The quick fix would be to look into those requests and optimize them. But we wanted our app to handle that kind of a load, so we decided to look into HTTP server options. We were confident that we didn’t optimize gunicorn (our HTTP server) enough, so we should start there. Gunicorn async option sounded very attractive because usually async works well with network IO.
Before we started playing around with gunicorn settings, we had to create a simulation that would be our base point. We deployed the app locally and simulated the requests with
hey. To be exact, we first spent a day or two deciding which tool to use and learning about different kinds of tests, but I’ll skip this part.
We started hitting our testing app with
hey -n 100 -c 3 and slowly brought up the values until we saw some noticeable delays in the response time. The sweet spot was
hey -n 300 -c 9. These were the results:
Summary: Total: 155.1276 secs Slowest: 8.2932 secs Fastest: 3.8140 secs Average: 4.6419 secs Requests/sec: 1.9146 Latency distribution: 10% in 4.3740 secs 25% in 4.4296 secs 50% in 4.4857 secs 75% in 4.5829 secs 90% in 5.5073 secs 95% in 5.8172 secs 99% in 8.1313 secs
We were running 3 workers, and each consumes ~135 MB. When we started testing, it went up to ~160 MB. Memory usage was measured with macOS activity monitor.

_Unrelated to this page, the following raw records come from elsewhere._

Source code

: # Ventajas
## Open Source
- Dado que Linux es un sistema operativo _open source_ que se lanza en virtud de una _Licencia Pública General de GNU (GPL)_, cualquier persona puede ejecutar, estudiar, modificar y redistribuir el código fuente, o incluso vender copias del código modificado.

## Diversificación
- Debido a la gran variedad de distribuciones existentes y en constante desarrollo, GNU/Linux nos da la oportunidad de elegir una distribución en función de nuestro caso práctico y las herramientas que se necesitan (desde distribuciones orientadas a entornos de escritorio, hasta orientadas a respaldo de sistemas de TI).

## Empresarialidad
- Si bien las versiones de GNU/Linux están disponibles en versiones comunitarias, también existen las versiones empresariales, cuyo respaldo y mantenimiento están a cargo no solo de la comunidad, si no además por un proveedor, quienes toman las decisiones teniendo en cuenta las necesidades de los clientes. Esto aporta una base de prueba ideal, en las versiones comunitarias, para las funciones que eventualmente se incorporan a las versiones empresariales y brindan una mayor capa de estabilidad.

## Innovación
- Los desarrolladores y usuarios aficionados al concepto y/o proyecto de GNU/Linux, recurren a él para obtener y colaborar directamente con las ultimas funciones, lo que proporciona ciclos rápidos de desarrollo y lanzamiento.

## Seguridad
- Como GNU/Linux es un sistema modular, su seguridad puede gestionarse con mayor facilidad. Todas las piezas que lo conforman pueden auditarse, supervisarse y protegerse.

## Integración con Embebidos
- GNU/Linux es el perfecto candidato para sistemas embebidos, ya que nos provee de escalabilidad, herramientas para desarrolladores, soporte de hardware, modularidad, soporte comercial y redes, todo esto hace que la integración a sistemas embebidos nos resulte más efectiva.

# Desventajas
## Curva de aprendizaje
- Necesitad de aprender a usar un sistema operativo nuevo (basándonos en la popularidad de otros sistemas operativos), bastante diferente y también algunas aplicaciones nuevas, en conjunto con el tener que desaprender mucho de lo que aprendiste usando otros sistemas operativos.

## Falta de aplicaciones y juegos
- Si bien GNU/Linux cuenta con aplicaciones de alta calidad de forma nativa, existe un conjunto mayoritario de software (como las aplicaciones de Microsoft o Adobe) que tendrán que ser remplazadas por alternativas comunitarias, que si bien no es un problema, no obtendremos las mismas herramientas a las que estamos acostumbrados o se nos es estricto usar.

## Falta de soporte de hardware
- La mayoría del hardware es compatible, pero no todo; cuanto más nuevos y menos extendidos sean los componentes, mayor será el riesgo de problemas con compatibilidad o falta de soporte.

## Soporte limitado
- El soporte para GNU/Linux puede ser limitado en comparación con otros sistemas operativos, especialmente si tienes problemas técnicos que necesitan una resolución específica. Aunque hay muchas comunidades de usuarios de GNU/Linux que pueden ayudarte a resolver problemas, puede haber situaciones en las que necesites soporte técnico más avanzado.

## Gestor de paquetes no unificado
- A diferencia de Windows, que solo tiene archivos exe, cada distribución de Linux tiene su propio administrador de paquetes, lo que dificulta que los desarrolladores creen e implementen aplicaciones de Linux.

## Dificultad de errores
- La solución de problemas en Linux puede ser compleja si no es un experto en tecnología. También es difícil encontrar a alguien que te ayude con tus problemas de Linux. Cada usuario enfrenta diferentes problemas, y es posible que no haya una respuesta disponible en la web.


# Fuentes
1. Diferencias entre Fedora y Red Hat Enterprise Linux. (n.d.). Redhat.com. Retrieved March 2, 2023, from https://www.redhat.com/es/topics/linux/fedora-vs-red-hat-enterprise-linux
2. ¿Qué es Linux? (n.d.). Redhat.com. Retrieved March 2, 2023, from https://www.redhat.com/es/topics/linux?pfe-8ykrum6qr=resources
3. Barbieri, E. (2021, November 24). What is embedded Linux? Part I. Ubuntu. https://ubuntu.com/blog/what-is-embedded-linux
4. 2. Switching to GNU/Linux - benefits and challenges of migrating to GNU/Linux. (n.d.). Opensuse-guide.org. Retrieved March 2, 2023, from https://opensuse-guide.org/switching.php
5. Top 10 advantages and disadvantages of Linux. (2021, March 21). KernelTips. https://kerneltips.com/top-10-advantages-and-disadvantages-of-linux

We decided to use 3 workers because we’ve gathered from multiple online sources that the number of workers is
( 2 * CPU ) + 1. And because we are running our app on Heroku 2x that is effectively 3 (Heroku Dyno Sizes).
Now that we knew what our baseline was, we could start playing around with gunicorn settings. First, we added some threads (
--threads 3) and hit the app with the same
These were the results:
Summary: Total: 129.9978 secs Slowest: 5.6160 secs Fastest: 1.7642 secs Average: 3.4477 secs Requests/sec: 2.2847 Latency distribution: 10% in 2.3322 secs 25% in 2.6989 secs 50% in 3.1087 secs 75% in 4.3065 secs 90% in 4.8934 secs 95% in 5.1969 secs 99% in 5.4308 secs
We saw an increase in speed by roughly 16%. With 3 workers and 3 threads, the memory consumption was 168 MB per worker, and it increased to 174 MB when running the load tests.
This was a very nice increase for such a simple change. We do use a bit more memory, but I would say it’s worth it.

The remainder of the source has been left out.